• WORK TASK:
Using the material that follows, output exactly the lines from the one containing "Airlines Overhauls Travel" through the one containing "Airlines® shakes up", with both ends kept.

== RECORDS FOR PROCESSING

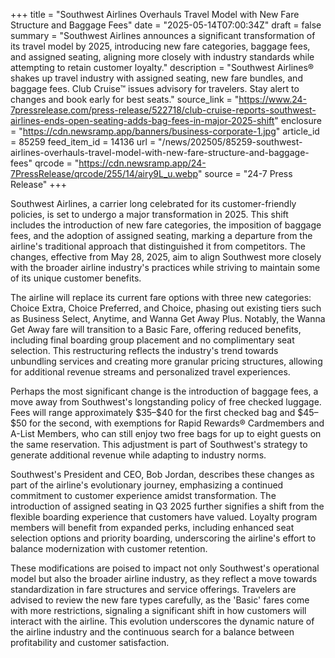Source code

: +++
title = "Southwest Airlines Overhauls Travel Model with New Fare Structure and Baggage Fees"
date = "2025-05-14T07:00:34Z"
draft = false
summary = "Southwest Airlines announces a significant transformation of its travel model by 2025, introducing new fare categories, baggage fees, and assigned seating, aligning more closely with industry standards while attempting to retain customer loyalty."
description = "Southwest Airlines® shakes up travel industry with assigned seating, new fare bundles, and baggage fees. Club Cruise™ issues advisory for travelers. Stay alert to changes and book early for best seats."
source_link = "https://www.24-7pressrelease.com/press-release/522718/club-cruise-reports-southwest-airlines-ends-open-seating-adds-bag-fees-in-major-2025-shift"
enclosure = "https://cdn.newsramp.app/banners/business-corporate-1.jpg"
article_id = 85259
feed_item_id = 14136
url = "/news/202505/85259-southwest-airlines-overhauls-travel-model-with-new-fare-structure-and-baggage-fees"
qrcode = "https://cdn.newsramp.app/24-7PressRelease/qrcode/255/14/airy9L_u.webp"
source = "24-7 Press Release"
+++

<p>Southwest Airlines, a carrier long celebrated for its customer-friendly policies, is set to undergo a major transformation in 2025. This shift includes the introduction of new fare categories, the imposition of baggage fees, and the adoption of assigned seating, marking a departure from the airline's traditional approach that distinguished it from competitors. The changes, effective from May 28, 2025, aim to align Southwest more closely with the broader airline industry's practices while striving to maintain some of its unique customer benefits.</p><p>The airline will replace its current fare options with three new categories: Choice Extra, Choice Preferred, and Choice, phasing out existing tiers such as Business Select, Anytime, and Wanna Get Away Plus. Notably, the Wanna Get Away fare will transition to a Basic Fare, offering reduced benefits, including final boarding group placement and no complimentary seat selection. This restructuring reflects the industry's trend towards unbundling services and creating more granular pricing structures, allowing for additional revenue streams and personalized travel experiences.</p><p>Perhaps the most significant change is the introduction of baggage fees, a move away from Southwest's longstanding policy of free checked luggage. Fees will range approximately $35–$40 for the first checked bag and $45–$50 for the second, with exemptions for Rapid Rewards® Cardmembers and A-List Members, who can still enjoy two free bags for up to eight guests on the same reservation. This adjustment is part of Southwest's strategy to generate additional revenue while adapting to industry norms.</p><p>Southwest's President and CEO, Bob Jordan, describes these changes as part of the airline's evolutionary journey, emphasizing a continued commitment to customer experience amidst transformation. The introduction of assigned seating in Q3 2025 further signifies a shift from the flexible boarding experience that customers have valued. Loyalty program members will benefit from expanded perks, including enhanced seat selection options and priority boarding, underscoring the airline's effort to balance modernization with customer retention.</p><p>These modifications are poised to impact not only Southwest's operational model but also the broader airline industry, as they reflect a move towards standardization in fare structures and service offerings. Travelers are advised to review the new fare types carefully, as the 'Basic' fares come with more restrictions, signaling a significant shift in how customers will interact with the airline. This evolution underscores the dynamic nature of the airline industry and the continuous search for a balance between profitability and customer satisfaction.</p>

====

• WRITTEN RESPONSE:
title = "Southwest Airlines Overhauls Travel Model with New Fare Structure and Baggage Fees"
date = "2025-05-14T07:00:34Z"
draft = false
summary = "Southwest Airlines announces a significant transformation of its travel model by 2025, introducing new fare categories, baggage fees, and assigned seating, aligning more closely with industry standards while attempting to retain customer loyalty."
description = "Southwest Airlines® shakes up travel industry with assigned seating, new fare bundles, and baggage fees. Club Cruise™ issues advisory for travelers. Stay alert to changes and book early for best seats."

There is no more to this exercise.